Certains agents de bord menaçaient de ne pas prendre l’avion si certains passagers du Moyen-Orient étaient autorisés à bord des avions. Les représentants de la gendarmerie canadienne ont souvent dû assurer aux équipages de conduite qu’un passager en particulier n’était pas une menace.
Les craintes ne se limitaient pas aux passagers d’origine arabe. Les habitants de Gambo avaient déposé une longue bande de papier brun d’un mètre sur trois pour que les passagers puissent signer et écrire des commentaires avant de partir. Plusieurs passagers se sont inquiétés lorsqu’ils ont remarqué que quelqu’un avait écrit: «Yahoo, Osama bin Laden. Looks good on you.» Personne n’était tout à fait sûr de la signification de ces mots, mais il semblait que la personne se réjouissait de l’attaque terroriste. Les autorités municipales ont appelé la police et plusieurs agents de la Gendarmerie sont arrivés pour mener l’enquête. Rassemblant tous les passagers dans une même pièce, les gendarmes ont demandé si quelqu’un savait qui avait écrit cette phrase. Très vite, un passager du Vol 29 de Continental AIrlines, qui allait de Londres à Newark, a admis que c’était lui. Le jeune homme venait d’Irlande et il a dit que les gens avaient mal compris ce qu’il voulait dire. Il ne l’avait pas écrit comme un soutien à ben Laden, mais affirmait plutôt qu’il semblait être le seul responsable. Selon son auteur, ce message se voulait comme une façon ironique de "remercier" ben Laden pour avoir fait aux passagers le cadeau de la gentillesse terre-neuvienne.
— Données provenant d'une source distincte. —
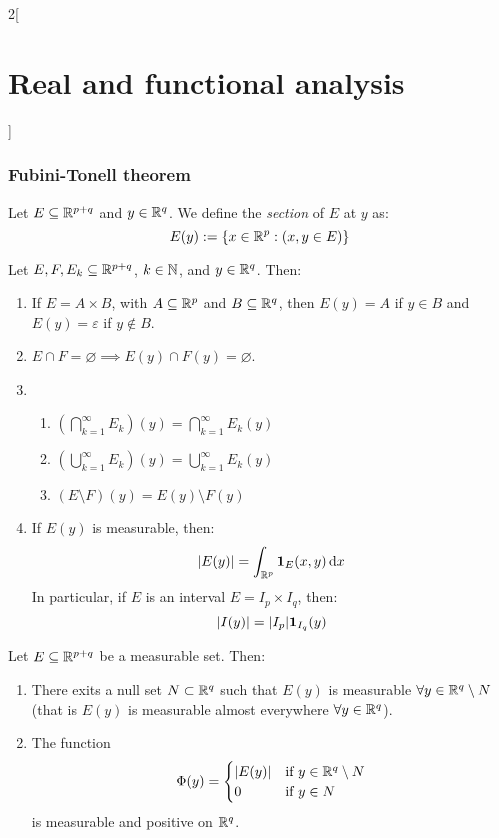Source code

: \documentclass[../../../main_math.tex]{subfiles}
\begin{document}
\begin{multicols}{2}[\section{Real and functional analysis}]
  \subsubsection{Fubini-Tonell theorem}
  \begin{definition}
    Let $E\subseteq\mathbb{R}^{p+q}$ and $y\in\mathbb{R}^q$. We define the \emph{section} of $E$ at $y$ as: $$E(y):=\{x\in\mathbb{R}^p:(x,y\in E)\}$$
  \end{definition}
  \begin{proposition}
    Let $E,F,E_k\subseteq\mathbb{R}^{p+q}$, $k\in\mathbb{N}$, and $y\in\mathbb{R}^q$. Then:
    \begin{enumerate}
      \item If $E= A\times B$, with $A\subseteq \mathbb{R}^p$ and $B\subseteq \mathbb{R}^q$, then $E(y)=A$ if $y\in B$ and $E(y)=\varepsilon$ if $y\notin B$.
      \item $E\cap F=\varnothing\implies E(y)\cap F(y)=\varnothing$.
      \item \hfill\begin{enumerate}
              \item $\displaystyle\left(\bigcap_{k=1}^\infty E_k\right)(y)=\bigcap_{k=1}^\infty E_k(y)$
              \item $\displaystyle\left(\bigcup_{k=1}^\infty E_k\right)(y)=\bigcup_{k=1}^\infty E_k(y)$
              \item $\displaystyle\left(E\setminus F\right)(y)=E(y)\setminus F(y)$
            \end{enumerate}
      \item If $E(y)$ is measurable, then: $$\m{E(y)}=\int_{\RR^p}\indi{E}(x,y)\dd{x}$$ In particular, if $E$ is an interval $E=I_p\times I_q$, then: $$\m{I(y)}=\m{I_p}\indi{I_q}(y)$$
    \end{enumerate}
  \end{proposition}
  \begin{lemma}
    Let $E\subseteq\mathbb{R}^{p+q}$ be a measurable set. Then:
    \begin{enumerate}
      \item There exits a null set $N\subset \mathbb{R}^q$ such that $E(y)$ is measurable $\forall y\in\mathbb{R}^q\setminus N$ (that is $E(y)$ is measurable almost everywhere $\forall y\in\mathbb{R}^q$).
      \item The function $$\Phi(y)=\begin{cases}
                \m{E(y)} & \text{if } y\in\RR^q\setminus N \\
                0        & \text{if } y\in N
              \end{cases}$$ is measurable and positive on $\mathbb{R}^q$.

\end{enumerate}
\end{lemma}
\end{multicols}
\end{document}
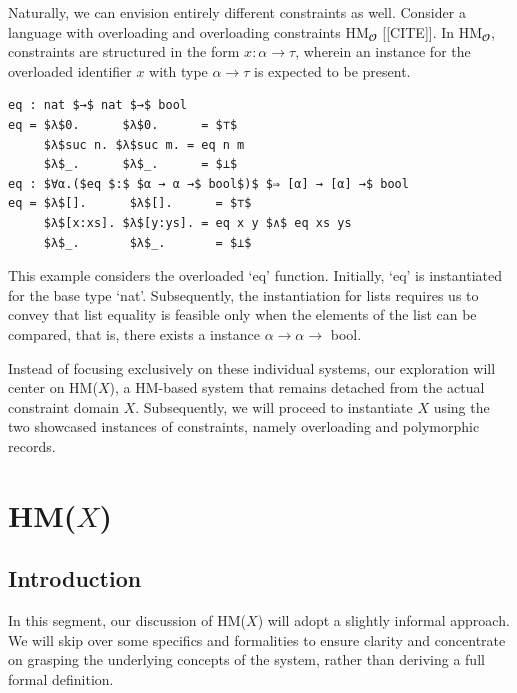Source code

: \documentclass[runningheads]{llncs}
\newcommand{\hmx}{HM($X$)}
\begin{document}
Naturally, we can envision entirely different constraints as well.
Consider a language with overloading and overloading constraints
HM$_𝓞$ [[CITE]].
In HM$_𝓞$, constraints are structured in the form $x : α → τ$,
wherein an instance for the overloaded identifier $x$ with type $α → τ$ is
expected to be present.
\begin{example}
  \begin{lstlisting}
eq : nat $→$ nat $→$ bool
eq = $λ$0.      $λ$0.      = $⊤$
     $λ$suc n. $λ$suc m. = eq n m 
     $λ$_.      $λ$_.      = $⊥$
eq : $∀α.($eq $:$ $α → α →$ bool$)$ $⇒ [α] → [α] →$ bool
eq = $λ$[].      $λ$[].      = $⊤$
     $λ$[x:xs]. $λ$[y:ys]. = eq x y $∧$ eq xs ys
     $λ$_.       $λ$_.       = $⊥$
  \end{lstlisting}
\end{example}
This example considers the overloaded `eq' function.
Initially, `eq' is instantiated for the base type `nat'.
Subsequently, the instantiation for lists requires us to convey that list
equality is feasible only when
the elements of the list can be compared, that is, there exists a instance $α →
  α →$ bool.

Instead of focusing exclusively on these individual systems, our exploration
will center on \hmx{}, a HM-based system that remains detached from
the actual constraint domain $X$.
Subsequently, we will proceed to instantiate $X$ using the two showcased
instances of constraints, namely overloading and polymorphic records.

\section{\hmx{}}

\subsection{Introduction}
In this segment, our discussion of \hmx{} will adopt a slightly informal
approach.
We will skip over some specifics and formalities to ensure clarity and
concentrate on
grasping the underlying concepts of the system, rather than deriving a full
formal definition.
\end{document}
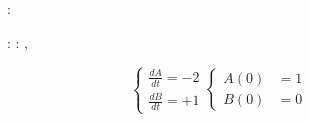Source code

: \begin{figure}[t]

\begin{minipage}[t]{\linewidth}

{\centering 

\begin{Shaded}
\begin{Highlighting}[]
\end{Highlighting}
\end{Shaded}

}

\end{minipage}%
\newline
\begin{minipage}[t]{\linewidth}

{\centering 

\begin{minipage}[c]{0.60\linewidth}

{\centering 

\begin{Shaded}
\begin{Highlighting}[]
:

: \OperatorTok{=}\KeywordTok{(}\OperatorTok{=}\KeywordTok{)}
: \OperatorTok{=}\KeywordTok{(}\OperatorTok{=}\KeywordTok{)}
\OperatorTok{=}\KeywordTok{(}
\OperatorTok{=}\KeywordTok{[} \OperatorTok{*}\KeywordTok{]},
\OperatorTok{=}\NormalTok{\KeywordTok{[}B\KeywordTok{]},}
\OperatorTok{=}\NormalTok{,}
\KeywordTok{    )}
\end{Highlighting}
\end{Shaded}

}

\end{minipage}%
%
\begin{minipage}[c]{0.40\linewidth}

{\centering 

\[
\begin{cases}
    \frac{dA}{dt} = -2 \\
    \frac{dB}{dt} = +1
\end{cases}
\begin{cases}
    A(0) &= 1 \\
    B(0) &= 0
\end{cases}
\]

}
\end{minipage}}
\end{minipage}
\end{figure}
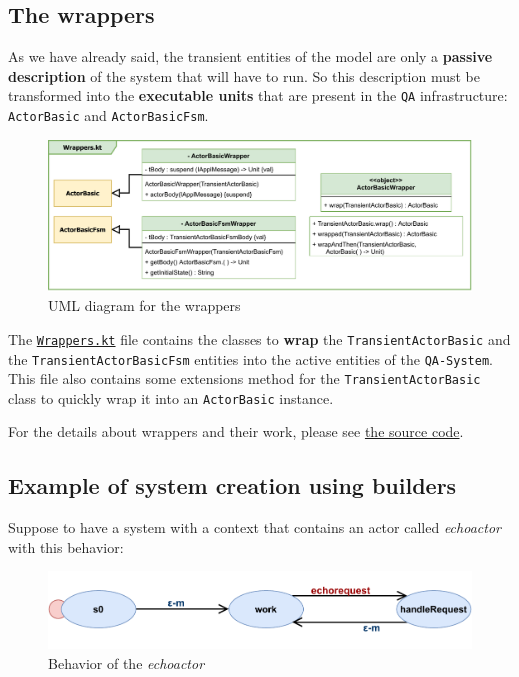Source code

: \subsection{The wrappers}

As we have already said, the transient entities of the model are only a \textbf{passive description} of the system that will have to run. So this description must be transformed into the \textbf{executable units} that are present in the \texttt{QA} infrastructure: \texttt{ActorBasic} and \texttt{ActorBasicFsm}.

\begin{figure}[h]
	\centering
	\includegraphics[width=\textwidth]{img/[UML]it.unibo.kaktor.builders_wrapper}
	\caption{UML diagram for the wrappers}
	\label{fig::builders_wrapper}
\end{figure}

The \href{https://github.com/LM-96/QA-Extensions/blob/main/it.unibo.qakactor/src/main/kotlin/builders/Wrappers.kt}{\texttt{Wrappers.kt}} file contains the classes to \textbf{wrap} the \texttt{TransientActorBasic} and the \texttt{TransientActorBasicFsm} entities into the active entities of the \texttt{QA-System}.
This file also contains some extensions method for the \texttt{TransientActorBasic} class to quickly wrap it into an \texttt{ActorBasic} instance.

For the details about wrappers and their work, please see \href{https://github.com/LM-96/QA-Extensions/blob/main/it.unibo.qakactor/src/main/kotlin/builders/Wrappers.kt}{the source code}.

\subsection{Example of system creation using builders}

Suppose to have a system with a context that contains an actor called \textit{echoactor} with this behavior:
\begin{figure}[h]
	\centering
	\includegraphics[width=\textwidth]{img/[EG]simple_echo_actor_diagram}
	\caption{Behavior of the \textit{echoactor}}
	\label{fig::echo_actor_example}
\end{figure}

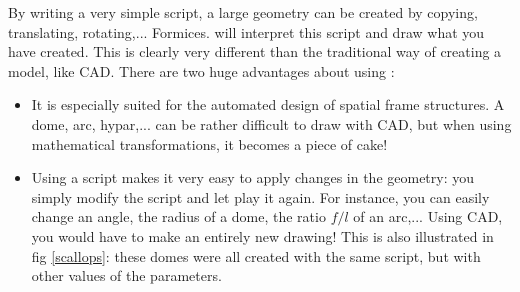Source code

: {By writing a very simple script, a large geometry can be created by copying, translating, rotating,... Formices. \pyformex will interpret this script and draw what you have created. This is clearly very different than the traditional way of creating a model, like CAD. There are two huge advantages about using \pyformex:
\begin{itemize}
\item It is especially suited for the automated design of spatial frame structures. A dome, arc, hypar,... can be rather difficult to draw with CAD, but when using mathematical transformations, it becomes a piece of cake!
\item Using a script makes it very easy to apply changes in the geometry: you simply modify the script and let \pyformex play it again. For instance, you can easily change an angle, the radius of a dome, the ratio $f/l$ of an arc,... Using CAD, you would have to make an entirely new drawing! This is also illustrated in fig \ref{scallops}: these domes were all created with the same script, but with other values of the parameters.
\end{itemize}
\begin{figure}[tbp,h]
  \centering
  \begin{makeimage}
  \end{makeimage}
  \begin{latexonly}
    \hfill
    \hfill

\end{latexonly}
\end{figure}}
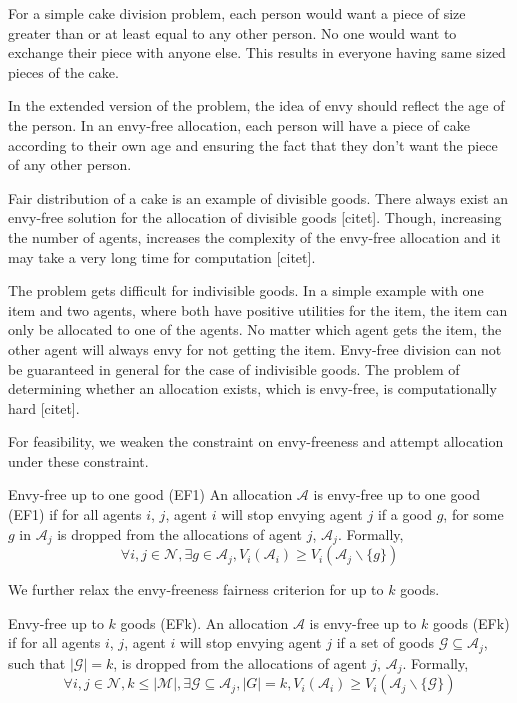 For a simple cake division problem, each person would want a piece of size greater than or at least equal to any other person. No one would want to exchange their piece with anyone else. This results in everyone having same sized pieces of the cake.

In the extended version of the problem, the idea of envy should reflect the age of the person. In an envy-free allocation, each person will have a piece of cake according to their own age and ensuring the fact that they don't want the piece of any other person. 

Fair distribution of a cake is an example of divisible goods. There always exist an envy-free solution for the allocation of divisible goods [citet]. Though, increasing the number of agents, increases the complexity of the envy-free allocation and it may take a very long time for computation [citet].

The problem gets difficult for indivisible goods. In a simple example with one item and two agents, where both have positive utilities for the item, the item can only be allocated to one of the agents. No matter which agent gets the item, the other agent will always envy for not getting the item. Envy-free division can not be guaranteed in general for the case of indivisible goods. The problem of determining whether an allocation exists, which is envy-free, is computationally hard [citet].

For feasibility, we weaken the constraint on envy-freeness and attempt allocation under these constraint.

\begin{definition}{Envy-free up to one good (EF1) \cite{caragiannis2016unreasonable}}
\label{def_ef1}
An allocation $\mathcal{A}$ is envy-free up to one good (EF1) if for all agents $i$, $j$, agent $i$ will stop envying agent $j$ if a good $g$, for some $g$ in $\mathcal{A}_j$ is dropped from the allocations of agent $j$, $\mathcal{A}_j$. Formally,
$$
    \forall i,j \in \mathcal{N}, \exists g \in \mathcal{A}_j, V_i(\mathcal{A}_i) \geq V_i(\mathcal{A}_j \backslash \{g\})
$$
\end{definition}

We further relax the envy-freeness fairness criterion for up to $k$ goods.

\begin{definition}{Envy-free up to $k$ goods (EFk).}
\label{def_efk}
An allocation $\mathcal{A}$ is envy-free up to $k$ goods (EFk) if for all agents $i$, $j$, agent $i$ will stop envying agent $j$ if a set of goods $\mathcal{G} \subseteq \mathcal{A}_j$, such that $|\mathcal{G}| = k$, is dropped from the allocations of agent $j$, $\mathcal{A}_j$. Formally,
$$
    \forall i,j \in \mathcal{N}, k \leq |\mathcal{M}|, \exists \mathcal{G} \subseteq \mathcal{A}_j, |G| = k, V_i(\mathcal{A}_i) \geq V_i(\mathcal{A}_j \backslash \{\mathcal{G}\})
$$
\end{definition}

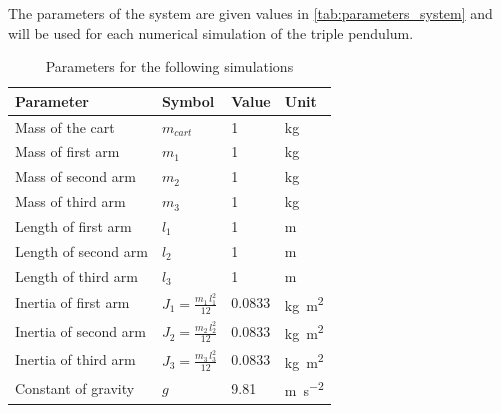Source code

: \documentclass[a4paper,12pt]{article}
\begin{document}
The parameters of the system are given values in \autoref{tab:parameters_system} and will be used for each numerical simulation of the triple pendulum.
\begin{table}[H]
	\centering
	\caption{Parameters for the following simulations}
	\label{tab:parameters_system}
	\begin{tabular}{@{}llll@{}}
		\toprule
		Parameter             & Symbol                      & Value  & Unit                         \\ \midrule
		Mass of the cart      & $m_{cart}$                  & 1      & kg                           \\
		Mass of first arm     & $m_1$                       & 1      & kg                           \\
		Mass of second arm    & $m_2$                       & 1      & kg                           \\
		Mass of third arm     & $m_3$                       & 1      & kg                           \\
		Length of first arm   & $l_1$                       & 1      & m                            \\
		Length of second arm  & $l_2$                       & 1      & m                            \\
		Length of third arm   & $l_3$                       & 1      & m                            \\
		Inertia of first arm  & $J_1=\frac{m_1\,l_1^2}{12}$ & 0.0833 & \si{\kilo\gram\square\metre} \\
		Inertia of second arm & $J_2=\frac{m_2\,l_2^2}{12}$ & 0.0833 & \si{\kilo\gram\square\metre} \\
		Inertia of third arm  & $J_3=\frac{m_3\,l_3^2}{12}$ & 0.0833 & \si{\kilo\gram\square\metre} \\
		Constant of gravity   & $g$                         & 9.81   & \si{m\per\square\second}     \\ \bottomrule
	\end{tabular}
\end{table}
\end{document}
Peu importe les intentions réelles du passager, écrire un tel message était vraiment une chose totalement stupide et personne n’a trouvé cela drôle. Pour sa propre sécurité, les fonctionnaires de Gambo ont tenu l’homme séparé des autres passagers, car certains étaient suffisamment énervés que pour s’en prendre à lui. Au-delà du caractère douteux du message, certains passagers du Vol Continental ont été persuadés que cet incident postposerait le redécollage de leur avion.
Lorsque l’équipage du Vol 29 de Continental 29 a été informé qu’ils pouvaient quitter Gander, le pilote a déclaré qu’il n’accepterait pas à ce passager de revenir dans son avion. La Gendarmerie canadienne a assuré à l’équipage que l’homme ne mettait pas en danger le vol. Alors que l’avion se préparait à partir, le pilote a déclaré qu’il autoriserait l’homme à embarquer dans son avion à une seule condition: il exigeait qu’il soit menotté pendant toute la durée du vol. Les gendarmes ont rétorqué au pilote et à l’équipage qu’ils n’avaient pas le pouvoir légal de menotter l’homme; il n’avait commis aucun crime. À ce moment-là, l’Irlandais se sentait très embarrassé. Il a dit au pilote et aux gendarmes qu’il acceptait d’être menotté pour pouvoir monter à bord de l’avion. Comme tout le monde, il voulait simplement rentrer chez lui. Lorsque l’homme a été amené à bord de l’avion, les autres passagers se sont moqués de lui. À la dernière minute, le pilote a cédé et il a dit à l’homme que tant qu’il restait silencieux et ne dérangeait personne, il ne serait pas menotté. L’homme l’a remercié et le vol s’est déroulé sans aucun problème. Il s’est assis tranquillement (et humblement) à l’arrière de l’avion et est resté silencieux jusqu’à Newark.